This Wicked Fate (This Poison Heart #2)(80)


“Please,” Circe said. “Please don’t take her.”

“You are unaware of the rules,” Hecate said. “If there is to be an exchange, it must be a soul for a soul, and Persephone made her choice, in words whispered to me over offerings and black flames—things that will remain between her and me for eternity. She would not allow it to be anyone else. Not you, not Briseis. Just her.”

I recalled the tail end of the ritual Circe and I had walked in on Persephone performing, how angry Circe had been.

“She has always been with us,” Circe sobbed. “My great-great-grandmother knew her and her mother before her.” Circe sat back, resigned to the understanding that Persephone would not be coming home with us. “I don’t know how to live without her.”

Circe was right all along. We would not come out of this unbroken. We would not be whole.

Hecate studied my face and smiled warmly. “Marie is granted another chance. Persephone wanted it to be no one but her who kept the balance.” She took a long, deep breath. “And because you have returned my son to me, he can make his journey to the underworld. That, too, is an exchange. One that requires an equally meaningful return.”

Hecate glanced at Absyrtus, who nodded and motioned for me to follow his gaze toward the void. Someone else was emerging from the darkness. As her face came into view I broke into a run. The poison garden cleared a path for me as I sprinted forward. I felt like I was moving in slow motion, my legs pumping under me but not fast enough. Nowhere near fast enough.

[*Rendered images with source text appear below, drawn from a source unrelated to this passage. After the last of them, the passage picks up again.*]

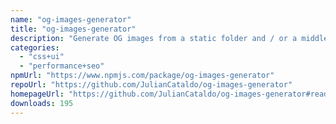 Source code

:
 ```yaml
---
name: "og-images-generator"
title: "og-images-generator"
description: "Generate OG images from a static folder and / or a middleware.\nExtract metadata from HTML pages. No headless browser involved.\nComes as a CLI, API or plugins."
categories:
  - "css+ui"
  - "performance+seo"
npmUrl: "https://www.npmjs.com/package/og-images-generator"
repoUrl: "https://github.com/JulianCataldo/og-images-generator"
homepageUrl: "https://github.com/JulianCataldo/og-images-generator#readme"
downloads: 195
---
```

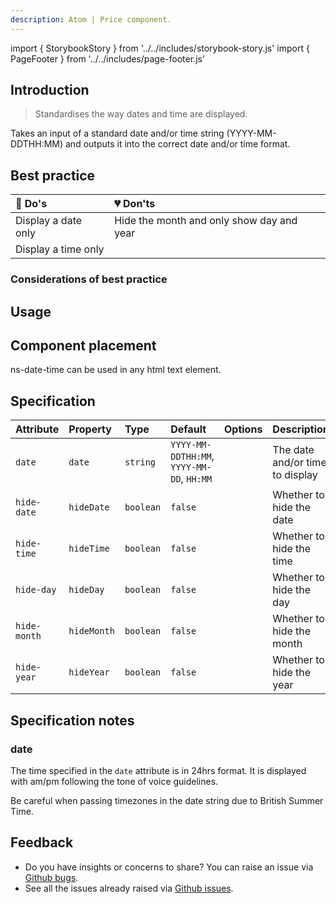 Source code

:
 ```yaml
---
description: Atom | Price component.
---
```


import { StorybookStory } from '../../includes/storybook-story.js'
import { PageFooter } from '../../includes/page-footer.js'

## Introduction

> Standardises the way dates and time are displayed.

Takes an input of a standard date and/or time string (YYYY-MM-DDTHH:MM) and outputs it into the correct date and/or time format.

## Best practice

| 💚 Do's | 💔 Don'ts |
| :---  | :---  |
| Display a date only | Hide the month and only show day and year |
| Display a time only |  |


### Considerations of best practice



## Usage

<StorybookStory story="components-ns-date-time--standard"></StorybookStory>

## Component placement

ns-date-time can be used in any html text element.

## Specification

| Attribute | Property | Type | Default | Options | Description |
| :--- | :--- | :--- | :--- | :--- |-------------|
| `date` | `date` | `string` | `YYYY-MM-DDTHH:MM`, `YYYY-MM-DD`, `HH:MM` | | The date and/or time to display |
| `hide-date` | `hideDate` | `boolean` | `false` | | Whether to hide the date |
| `hide-time` | `hideTime` | `boolean` | `false` | | Whether to hide the time |
| `hide-day` | `hideDay` | `boolean` | `false` | | Whether to hide the day |
| `hide-month` | `hideMonth` | `boolean` | `false` | | Whether to hide the month |
| `hide-year` | `hideYear` | `boolean` | `false` | | Whether to hide the year |

## Specification notes

### date

The time specified in the `date` attribute is in  24hrs format. It is displayed with am/pm following the tone of voice guidelines. 

Be careful when passing timezones in the date string due to British Summer Time.

## Feedback

* Do you have insights or concerns to share? You can raise an issue via [Github bugs](https://github.com/ConnectedHomes/nucleus/issues/new?assignees=&labels=Bug&template=a--bug-report.md&title=[bug]%20[ns-price]).
* See all the issues already raised via [Github issues](https://github.com/connectedHomes/nucleus/issues?utf8=%E2%9C%93&q=is%3Aopen+is%3Aissue+label%3ABug+[ns-price]).

<PageFooter></PageFooter>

I leaped into her arms before she’d had a chance to fully emerge from the void. The heat beat against my face and the drop-off below me looked a mile deep, but I didn’t care. Nothing mattered in that moment because I was finally, after all we’d been through, in my mom’s arms.

“Mom! Mom! Mom!”

She locked her arms around me and pulled us out of the gaping void to where the cool night air swirled around us. The moonlight danced against her skin, and she pressed her face to my hair and whispered my name over and over again like a prayer, like a plea, like a thank-you, like I love you.





CHAPTER 23

I don’t know how long I held on. Minutes, hours. I never wanted to let go. Mom turned my face to hers and I took her in all over again.

“Is this real?” I asked. With everything I’d seen I was worried this was some illusion, some trick.

“Yes, baby,” she said to me. “It’s real.”

Her voice was like a song, and I never wanted it to end.

Absyrtus approached us, cradling Persephone in his arms. We stepped aside, and after giving me a nod, he descended into the void and disappeared. Circe came up, supporting Marie’s weight as Marie hobbled along beside her. Hecate loomed in the darkness behind them with her dog at her side. Marie breathed deep, like it hurt. She held her hand up in front of her, opened and closed her fist.

“Something’s wrong,” Marie croaked.

“She’s mortal,” Hecate said as she brushed by us.

I looked Marie over. She was changed in a way I couldn’t fully explain, but she smiled at me and reached for my hand, which I took and held tight. Mom looked back and forth between me and Circe. There was so much she needed to be filled in on, I didn’t know where to start.

“Mom,” I said. “This is my auntie Circe.”

My heart sputtered as I realized that we were standing in the center of the deadliest place on earth and now that Marie was mortal and Mom was back, we couldn’t stay there.

All around me the deadly foliage pulled back. Blooms closed and thorns retreated. The air was suddenly warm and sweet instead of icy. Mom and Marie would be all right.

Mom smiled and pulled Circe and Marie close to us. We clung to one another for a long time, crying, smiling, feeling grateful and grief stricken and full of wonder, all at the same time.

Hecate moved around us and stood at the opening to the void. I caught her eye and she sighed.

“We will meet again, my dear Briseis. Of that you can be absolutely sure.”

With that, she turned and the void swallowed her and her familiar once again.



Circe helped Marie limp out of the poison garden as I trailed behind with my mom. I stopped and plucked a sprig of hellebore and willed it to bloom until it twisted itself into a wreath of the deadly black flowers. I paused to set it atop Medea’s grave.

I ushered my mom through the gate and found Marie standing outside the tangle of vines holding Karter captive.

“What’s goin’ on here?” Mom asked.

“Karter’s in there,” I said.

Her eyes grew wide and she stepped toward him. “Make the vines go away, Bri. I want to whoop his behind myself.”

“You’re alive?” Karter asked. “I’m really happy about that. Please don’t kill me.”

Mom crossed her arms over her chest and glowered at him.

“Wait,” I said. “I’m not saying he doesn’t deserve it, but I have a different idea.”

“Beating him to death sounds like a good idea to me,” Marie said.

I was happy to see that while her immortality had been stripped away, her personality remained intact.

“What do we do with him?” Circe asked. “If we leave him here, he’s dead.”

“I see no issues with that,” Marie huffed.